Label Rouge, bio : ce que les certifications ne couvrent pas
Les jambons Label Rouge sont issus de porcs élevés selon un cahier des charges précis : au minimum 182 jours d’élevage, une alimentation à base de céréales, une sélection sur cuisses entières fraîches. Ces critères favorisent un jambon avec davantage de viande musculaire et moins d’eau ajoutée, ce que les comparatifs traduisent par un meilleur score PCL, donc un goût plus proche de la viande réelle. Ils n’impliquent en aucun cas l’absence de nitrites dans le produit fini. Un jambon Label Rouge peut en contenir autant qu’une référence de marque de distributeur : la lecture de l’étiquette reste indispensable.
Les jambons biologiques sont soumis à des teneurs maximales en nitrites plus basses que les produits conventionnels, ce qui explique leurs bonnes positions sur Yuka. Les dégustateurs à l’aveugle des comparatifs les notent pourtant régulièrement moins bien que les grandes marques nationales sur les critères gustatifs.

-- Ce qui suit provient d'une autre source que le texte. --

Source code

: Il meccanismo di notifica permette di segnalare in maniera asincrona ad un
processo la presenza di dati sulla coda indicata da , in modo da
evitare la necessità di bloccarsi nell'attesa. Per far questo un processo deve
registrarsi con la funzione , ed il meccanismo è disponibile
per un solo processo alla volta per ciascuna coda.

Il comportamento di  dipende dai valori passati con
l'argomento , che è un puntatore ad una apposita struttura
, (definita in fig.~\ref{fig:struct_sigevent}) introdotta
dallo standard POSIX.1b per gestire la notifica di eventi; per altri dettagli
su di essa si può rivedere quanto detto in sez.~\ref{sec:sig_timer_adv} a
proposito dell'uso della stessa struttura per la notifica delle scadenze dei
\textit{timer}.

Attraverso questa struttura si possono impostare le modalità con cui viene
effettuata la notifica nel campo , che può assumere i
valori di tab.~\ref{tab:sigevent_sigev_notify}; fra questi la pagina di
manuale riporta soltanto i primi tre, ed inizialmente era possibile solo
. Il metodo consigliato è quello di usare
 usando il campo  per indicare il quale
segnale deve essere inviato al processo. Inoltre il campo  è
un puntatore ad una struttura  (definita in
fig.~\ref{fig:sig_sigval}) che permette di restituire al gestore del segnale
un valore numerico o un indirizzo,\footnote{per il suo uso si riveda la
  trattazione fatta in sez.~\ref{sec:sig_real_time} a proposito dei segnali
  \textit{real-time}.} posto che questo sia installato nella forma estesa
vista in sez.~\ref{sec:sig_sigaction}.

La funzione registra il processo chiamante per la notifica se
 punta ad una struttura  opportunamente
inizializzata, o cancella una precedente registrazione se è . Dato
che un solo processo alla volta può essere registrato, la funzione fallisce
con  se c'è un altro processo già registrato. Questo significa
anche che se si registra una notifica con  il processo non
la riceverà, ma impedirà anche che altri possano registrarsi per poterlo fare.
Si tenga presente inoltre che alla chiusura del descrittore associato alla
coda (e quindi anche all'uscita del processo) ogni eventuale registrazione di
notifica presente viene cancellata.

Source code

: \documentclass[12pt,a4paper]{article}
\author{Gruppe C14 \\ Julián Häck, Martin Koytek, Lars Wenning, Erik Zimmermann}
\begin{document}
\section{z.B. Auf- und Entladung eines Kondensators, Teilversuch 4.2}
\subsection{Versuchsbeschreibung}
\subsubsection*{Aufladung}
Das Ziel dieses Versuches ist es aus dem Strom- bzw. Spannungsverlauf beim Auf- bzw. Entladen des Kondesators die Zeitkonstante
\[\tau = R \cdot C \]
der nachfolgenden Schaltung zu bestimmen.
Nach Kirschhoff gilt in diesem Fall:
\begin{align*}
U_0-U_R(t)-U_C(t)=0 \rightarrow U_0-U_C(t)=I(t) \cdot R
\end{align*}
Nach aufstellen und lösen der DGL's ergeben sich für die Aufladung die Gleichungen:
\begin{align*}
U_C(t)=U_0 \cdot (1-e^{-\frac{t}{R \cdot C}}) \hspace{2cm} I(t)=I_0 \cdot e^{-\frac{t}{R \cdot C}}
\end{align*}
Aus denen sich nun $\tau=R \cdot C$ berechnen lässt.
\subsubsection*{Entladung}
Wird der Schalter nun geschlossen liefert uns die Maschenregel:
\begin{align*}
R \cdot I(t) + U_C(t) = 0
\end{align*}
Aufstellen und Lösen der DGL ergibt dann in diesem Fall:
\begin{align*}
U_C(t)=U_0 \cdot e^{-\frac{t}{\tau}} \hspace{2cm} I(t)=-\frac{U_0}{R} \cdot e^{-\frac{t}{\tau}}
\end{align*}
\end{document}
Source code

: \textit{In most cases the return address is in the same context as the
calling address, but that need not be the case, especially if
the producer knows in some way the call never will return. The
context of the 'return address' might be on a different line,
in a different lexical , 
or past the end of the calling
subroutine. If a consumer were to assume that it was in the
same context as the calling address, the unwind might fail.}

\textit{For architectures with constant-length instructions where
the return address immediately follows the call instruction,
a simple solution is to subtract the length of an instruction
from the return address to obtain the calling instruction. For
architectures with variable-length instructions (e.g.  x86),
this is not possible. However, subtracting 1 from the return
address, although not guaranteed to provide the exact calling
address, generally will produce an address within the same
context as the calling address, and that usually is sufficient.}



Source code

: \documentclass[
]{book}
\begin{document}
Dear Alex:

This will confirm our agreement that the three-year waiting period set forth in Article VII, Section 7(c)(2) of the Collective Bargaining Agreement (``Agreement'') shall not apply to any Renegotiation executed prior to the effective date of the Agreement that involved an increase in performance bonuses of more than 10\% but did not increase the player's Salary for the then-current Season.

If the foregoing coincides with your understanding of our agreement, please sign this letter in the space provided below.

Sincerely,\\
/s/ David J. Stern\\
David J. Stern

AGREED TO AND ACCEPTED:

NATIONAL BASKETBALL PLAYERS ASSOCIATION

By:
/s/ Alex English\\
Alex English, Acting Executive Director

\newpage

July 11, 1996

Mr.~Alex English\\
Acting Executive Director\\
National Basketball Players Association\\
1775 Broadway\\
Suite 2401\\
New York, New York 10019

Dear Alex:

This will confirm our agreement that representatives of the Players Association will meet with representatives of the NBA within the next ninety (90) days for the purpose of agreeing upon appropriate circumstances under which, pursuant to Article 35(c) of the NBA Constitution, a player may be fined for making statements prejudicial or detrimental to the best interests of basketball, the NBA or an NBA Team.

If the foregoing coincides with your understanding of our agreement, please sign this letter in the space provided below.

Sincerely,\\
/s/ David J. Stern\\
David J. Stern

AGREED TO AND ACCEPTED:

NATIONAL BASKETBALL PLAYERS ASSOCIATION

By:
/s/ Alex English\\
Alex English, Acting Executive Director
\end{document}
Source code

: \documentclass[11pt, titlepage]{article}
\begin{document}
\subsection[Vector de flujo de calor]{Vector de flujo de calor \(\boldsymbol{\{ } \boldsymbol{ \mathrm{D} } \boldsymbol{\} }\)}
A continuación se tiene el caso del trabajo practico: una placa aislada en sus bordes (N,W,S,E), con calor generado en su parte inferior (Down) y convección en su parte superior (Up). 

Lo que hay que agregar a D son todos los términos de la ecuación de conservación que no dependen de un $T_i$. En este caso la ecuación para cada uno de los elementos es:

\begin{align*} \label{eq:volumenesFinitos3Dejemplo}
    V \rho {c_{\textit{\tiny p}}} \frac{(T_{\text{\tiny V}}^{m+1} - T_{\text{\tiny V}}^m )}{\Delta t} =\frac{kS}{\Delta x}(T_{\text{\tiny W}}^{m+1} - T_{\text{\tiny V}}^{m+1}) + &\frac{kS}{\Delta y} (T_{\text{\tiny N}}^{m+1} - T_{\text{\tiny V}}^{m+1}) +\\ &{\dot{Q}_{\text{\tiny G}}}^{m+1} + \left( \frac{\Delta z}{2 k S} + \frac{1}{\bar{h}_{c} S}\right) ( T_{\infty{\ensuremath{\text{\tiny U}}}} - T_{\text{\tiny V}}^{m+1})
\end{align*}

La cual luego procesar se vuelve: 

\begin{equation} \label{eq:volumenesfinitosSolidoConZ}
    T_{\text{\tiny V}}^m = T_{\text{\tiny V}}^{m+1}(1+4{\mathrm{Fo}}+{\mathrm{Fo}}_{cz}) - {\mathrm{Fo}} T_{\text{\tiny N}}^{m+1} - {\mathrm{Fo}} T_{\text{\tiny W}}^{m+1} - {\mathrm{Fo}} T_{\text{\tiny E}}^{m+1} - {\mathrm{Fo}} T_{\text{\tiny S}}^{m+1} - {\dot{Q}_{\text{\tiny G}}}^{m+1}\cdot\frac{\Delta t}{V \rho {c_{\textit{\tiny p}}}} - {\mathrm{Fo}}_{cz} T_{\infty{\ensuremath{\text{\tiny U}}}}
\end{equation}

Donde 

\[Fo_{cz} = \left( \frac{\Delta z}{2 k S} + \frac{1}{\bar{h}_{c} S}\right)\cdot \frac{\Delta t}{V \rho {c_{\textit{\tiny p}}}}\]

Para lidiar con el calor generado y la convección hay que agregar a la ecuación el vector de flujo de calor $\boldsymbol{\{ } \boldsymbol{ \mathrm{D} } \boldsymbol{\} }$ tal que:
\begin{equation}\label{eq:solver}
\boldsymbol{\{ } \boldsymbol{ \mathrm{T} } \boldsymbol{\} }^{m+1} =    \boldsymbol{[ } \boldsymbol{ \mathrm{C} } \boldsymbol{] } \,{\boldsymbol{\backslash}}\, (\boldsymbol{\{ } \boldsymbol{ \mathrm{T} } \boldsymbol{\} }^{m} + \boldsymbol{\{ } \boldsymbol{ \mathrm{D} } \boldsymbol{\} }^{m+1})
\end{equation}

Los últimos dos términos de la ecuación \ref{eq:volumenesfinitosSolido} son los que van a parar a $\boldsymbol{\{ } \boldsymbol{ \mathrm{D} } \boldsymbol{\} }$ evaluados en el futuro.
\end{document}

Certaines références bio atteignent 2,1 g de sel pour 100 g dans les tests, un excès que l’étiquette verte ne signale pas.
150 grammes par semaine : le seuil du PNNS
Le Programme national Nutrition Santé (PNNS), relayé par Santé Publique France, recommande de ne pas dépasser 150 grammes de charcuterie par semaine, soit environ trois tranches de jambon. Deux tranches d’un jambon à 2 g de sel pour 100 g représentent déjà environ un cinquième des apports journaliers recommandés en sodium pour un adulte.
Entre 2022 et 2024, les prix de la charcuterie ont augmenté de 15 % en cumulé, poussant les acheteurs vers les marques de distributeurs et le hard discount. Le marché du jambon cuit a néanmoins progressé en volume depuis 2024, porté par la baisse des cours du porc et un déplacement d’une partie de la demande depuis les viandes bovine et avicole. Dans ce contexte, les fabricants ont trouvé dans les références « sans nitrites » leur seul levier de croissance en valeur, au prix d’une promesse que le comparatif de mai 2026 vient de mesurer.